PROBLEM TO SOLVE ->
Among the entries below, only the lines from the one with "# Singapore Intelligent" through the one with "<strong>According to a" are to be retyped, exactly and without pictures.

(Source data)
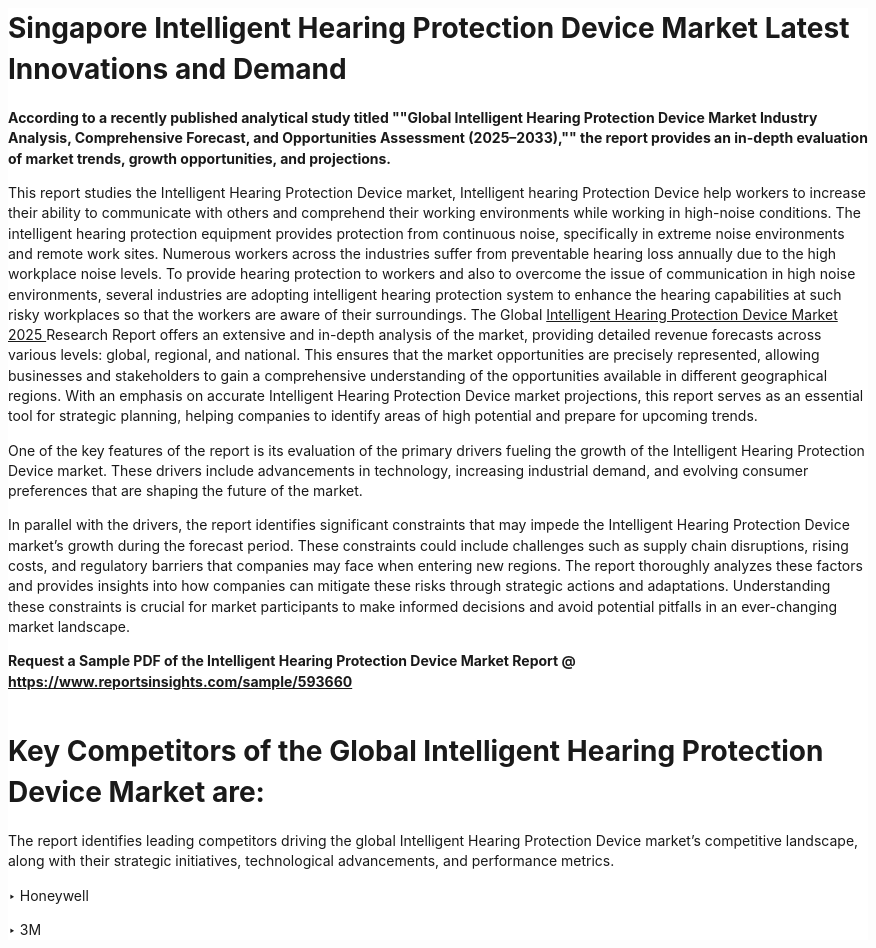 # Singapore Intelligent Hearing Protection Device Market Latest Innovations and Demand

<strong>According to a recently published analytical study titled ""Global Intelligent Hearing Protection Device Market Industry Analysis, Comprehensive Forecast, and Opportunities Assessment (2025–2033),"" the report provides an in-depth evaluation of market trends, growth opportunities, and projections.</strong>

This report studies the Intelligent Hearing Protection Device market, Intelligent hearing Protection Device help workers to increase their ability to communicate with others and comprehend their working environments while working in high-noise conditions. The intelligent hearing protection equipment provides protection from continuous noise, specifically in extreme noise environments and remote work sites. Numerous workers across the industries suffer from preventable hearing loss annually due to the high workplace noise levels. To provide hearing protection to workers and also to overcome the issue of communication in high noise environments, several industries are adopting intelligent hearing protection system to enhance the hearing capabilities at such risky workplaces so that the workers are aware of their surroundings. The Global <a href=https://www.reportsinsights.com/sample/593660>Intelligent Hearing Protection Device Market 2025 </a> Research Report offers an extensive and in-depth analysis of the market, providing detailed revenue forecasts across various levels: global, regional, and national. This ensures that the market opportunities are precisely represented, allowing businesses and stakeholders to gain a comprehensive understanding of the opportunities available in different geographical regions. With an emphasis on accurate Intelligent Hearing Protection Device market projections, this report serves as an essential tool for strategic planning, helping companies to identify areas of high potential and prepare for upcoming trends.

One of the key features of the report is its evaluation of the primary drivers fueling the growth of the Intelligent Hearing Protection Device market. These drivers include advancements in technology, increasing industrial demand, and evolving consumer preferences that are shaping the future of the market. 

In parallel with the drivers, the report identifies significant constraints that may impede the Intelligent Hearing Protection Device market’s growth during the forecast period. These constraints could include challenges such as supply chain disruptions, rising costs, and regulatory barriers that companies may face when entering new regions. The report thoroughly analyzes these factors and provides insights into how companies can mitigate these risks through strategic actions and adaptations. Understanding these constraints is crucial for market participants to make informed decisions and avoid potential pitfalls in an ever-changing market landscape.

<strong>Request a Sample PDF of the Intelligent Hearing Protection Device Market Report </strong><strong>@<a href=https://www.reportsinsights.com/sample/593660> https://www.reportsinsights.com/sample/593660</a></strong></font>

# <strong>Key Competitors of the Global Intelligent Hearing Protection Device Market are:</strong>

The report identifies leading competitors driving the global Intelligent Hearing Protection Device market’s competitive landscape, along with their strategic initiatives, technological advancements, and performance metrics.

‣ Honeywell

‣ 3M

--

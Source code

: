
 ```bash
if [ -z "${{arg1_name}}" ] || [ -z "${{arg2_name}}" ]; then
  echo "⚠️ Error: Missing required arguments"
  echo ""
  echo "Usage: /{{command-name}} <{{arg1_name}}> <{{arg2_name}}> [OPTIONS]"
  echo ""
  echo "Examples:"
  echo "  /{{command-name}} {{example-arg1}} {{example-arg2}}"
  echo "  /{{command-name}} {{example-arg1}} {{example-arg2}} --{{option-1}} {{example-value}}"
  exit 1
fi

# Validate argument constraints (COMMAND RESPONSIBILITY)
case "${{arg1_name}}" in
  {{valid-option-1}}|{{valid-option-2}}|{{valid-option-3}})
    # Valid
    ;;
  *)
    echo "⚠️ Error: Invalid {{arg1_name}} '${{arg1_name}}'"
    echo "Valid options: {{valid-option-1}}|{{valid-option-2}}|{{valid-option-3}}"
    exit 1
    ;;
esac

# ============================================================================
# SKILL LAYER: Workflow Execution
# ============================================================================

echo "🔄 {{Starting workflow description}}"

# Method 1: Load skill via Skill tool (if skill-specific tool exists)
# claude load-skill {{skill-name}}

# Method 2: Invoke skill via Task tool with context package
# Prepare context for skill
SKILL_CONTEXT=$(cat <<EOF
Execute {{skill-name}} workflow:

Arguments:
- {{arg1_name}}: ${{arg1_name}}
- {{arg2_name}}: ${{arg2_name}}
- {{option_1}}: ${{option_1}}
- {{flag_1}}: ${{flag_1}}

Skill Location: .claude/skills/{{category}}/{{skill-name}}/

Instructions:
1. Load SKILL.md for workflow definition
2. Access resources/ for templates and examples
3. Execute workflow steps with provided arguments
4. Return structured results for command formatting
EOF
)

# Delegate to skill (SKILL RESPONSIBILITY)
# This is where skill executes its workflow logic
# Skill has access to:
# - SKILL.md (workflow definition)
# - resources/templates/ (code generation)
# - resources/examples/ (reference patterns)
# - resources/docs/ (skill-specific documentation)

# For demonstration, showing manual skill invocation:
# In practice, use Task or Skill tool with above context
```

YOUR SOLUTION ->
 # Singapore Intelligent Hearing Protection Device Market Latest Innovations and Demand

<strong>According to a recently published analytical study titled ""Global Intelligent Hearing Protection Device Market Industry Analysis, Comprehensive Forecast, and Opportunities Assessment (2025–2033),"" the report provides an in-depth evaluation of market trends, growth opportunities, and projections.</strong>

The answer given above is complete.